TASK TO COMPLETE:
From the entries that follow, report every line in which "install" occurs.

Segment Open

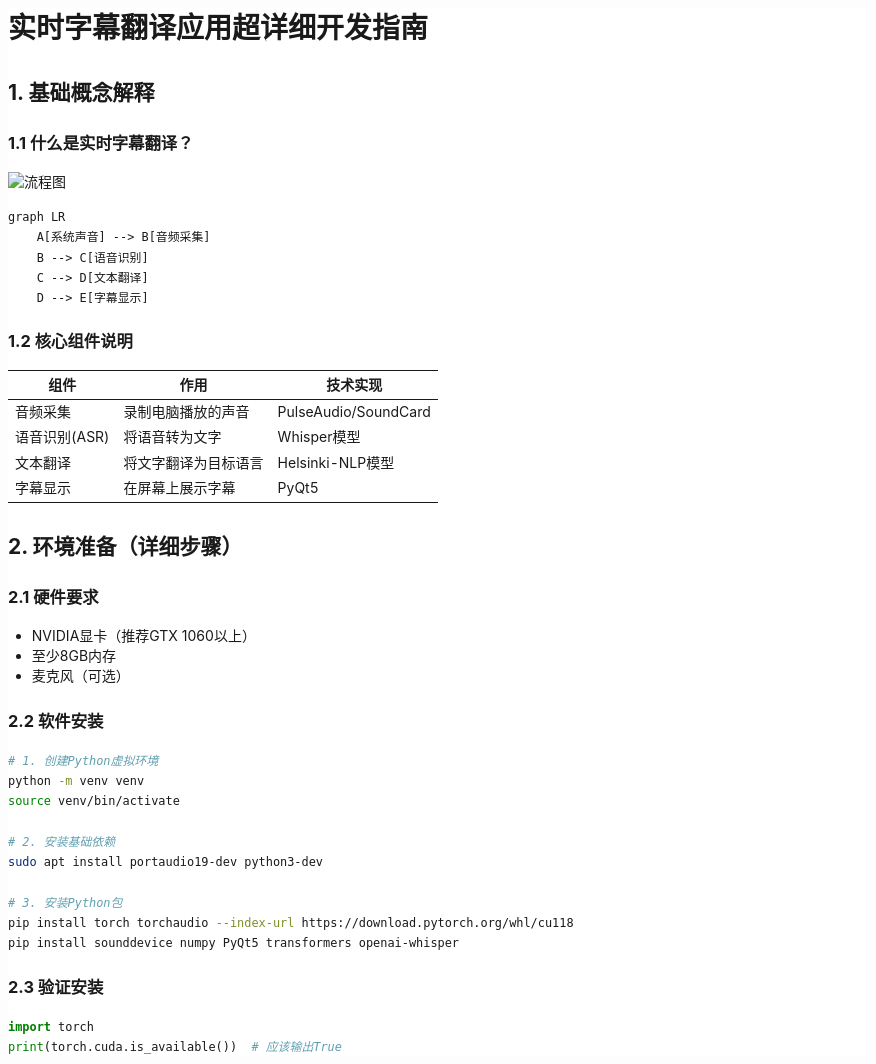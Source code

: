 # 实时字幕翻译应用超详细开发指南

## 1. 基础概念解释

### 1.1 什么是实时字幕翻译？
![流程图](https://miro.medium.com/v2/resize:fit:1400/1*5i1UZbJv0Q3YvW7vQ2zgZw.png)
```mermaid
graph LR
    A[系统声音] --> B[音频采集]
    B --> C[语音识别]
    C --> D[文本翻译]
    D --> E[字幕显示]
```

### 1.2 核心组件说明
| 组件 | 作用 | 技术实现 |
|------|------|----------|
| 音频采集 | 录制电脑播放的声音 | PulseAudio/SoundCard |
| 语音识别(ASR) | 将语音转为文字 | Whisper模型 |
| 文本翻译 | 将文字翻译为目标语言 | Helsinki-NLP模型 |
| 字幕显示 | 在屏幕上展示字幕 | PyQt5 |

## 2. 环境准备（详细步骤）

### 2.1 硬件要求
- NVIDIA显卡（推荐GTX 1060以上）
- 至少8GB内存
- 麦克风（可选）

### 2.2 软件安装
```bash
# 1. 创建Python虚拟环境
python -m venv venv
source venv/bin/activate

# 2. 安装基础依赖
sudo apt install portaudio19-dev python3-dev

# 3. 安装Python包
pip install torch torchaudio --index-url https://download.pytorch.org/whl/cu118
pip install sounddevice numpy PyQt5 transformers openai-whisper
```

### 2.3 验证安装
```python
import torch
print(torch.cuda.is_available())  # 应该输出True
```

Segment Closed

FINAL ANSWER:
sudo apt install portaudio19-dev python3-dev
pip install torch torchaudio --index-url https://download.pytorch.org/whl/cu118
pip install sounddevice numpy PyQt5 transformers openai-whisper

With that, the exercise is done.